After identifying the car and getting comfortable with the pricing, I submitted a typed, printed, and signed letter of request to my employer asking for financial support to purchase it. That may sound a bit old school now but back then, this is how things mostly ran. The formal approach was completely normal and for me it laid the groundwork for everything that followed in the process.
My employer then responded with a formal letter of acceptance and broke down the terms of payment, and spreading the payment across four years. What was even more heartwarming was that they also paid my first insurance premium in full for one year. This was incredibly helpful because everything was so new, including the idea of driving myself around. That level of support gave me such a great start to motoring and peace of mind, and I will be forever grateful to that company.
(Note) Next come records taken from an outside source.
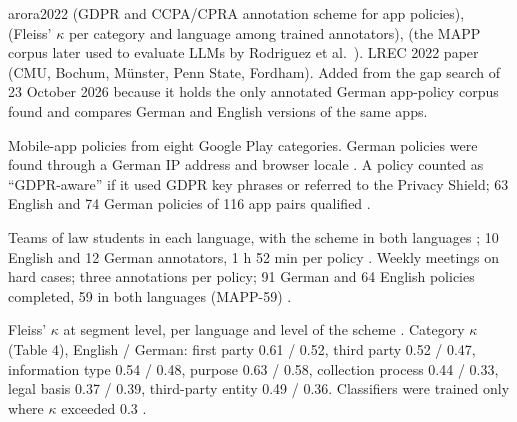 \begin{papercard}{arora2022}
  (GDPR and CCPA/CPRA annotation scheme for app policies),  (Fleiss' $\kappa$ per category and language among trained annotators),  (the MAPP corpus later used to evaluate LLMs by Rodriguez et al.\ ). LREC 2022 paper (CMU, Bochum, Münster, Penn State, Fordham). Added from the gap search of 23 October 2026 because it holds the only annotated German app-policy corpus found and compares German and English versions of the same apps.

 Mobile-app policies from eight Google Play categories. German policies were found through a German IP address and browser locale . A policy counted as ``GDPR-aware'' if it used GDPR key phrases or referred to the Privacy Shield; 63 English and 74 German policies of 116 app pairs qualified .

 Teams of law students in each language, with the scheme in both languages ; 10 English and 12 German annotators, 1 h 52 min per policy . Weekly meetings on hard cases; three annotations per policy; 91 German and 64 English policies completed, 59 in both languages (MAPP-59) .

 Fleiss' $\kappa$ at segment level, per language and level of the scheme . Category $\kappa$ (Table 4), English / German: first party 0.61 / 0.52, third party 0.52 / 0.47, information type 0.54 / 0.48, purpose 0.63 / 0.58, collection process 0.44 / 0.33, legal basis 0.37 / 0.39, third-party entity 0.49 / 0.36. Classifiers were trained only where $\kappa$ exceeded 0.3 .


\end{papercard}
Once the internal office paperwork was done, we started the process of purchasing the car and the excitement began to sink in. Since the company was purchasing the car for me, the logbook was initially registered under their name. Therefore, there was quite some coordination that might have been more an ordinary sale, and my employer guide me through the steps.
Read also – What I Learned Buying My First And Second Cars
I didn’t even have to choose an insurance cover. I was so green in car ownership and insurance matters that I would not have known where to begin. I was also guided through handover logistics, making the whole process smoother and more educational for me.
Right from the onset, I kept a dedicated file for the car, where I stored photocopies of every letter, the agreements, receipts and eventually the logbook transfer documentation. There was nothing like online registrations with NTSA like we have now. We sent hard copy letters to Times Tower and waited but for me since I was living in Mombasa, I didn’t want to carry on such a sensitive transaction via postal mail, and my brother was kind enough to go follow up physically in relevant Government offices here in Mombasa.
The habit of keeping all documents safe turned out to be a big win, since after the four years of repayment, ownership transfer was a breeze and so was reselling later. This also taught me the power of discipline and personal administration.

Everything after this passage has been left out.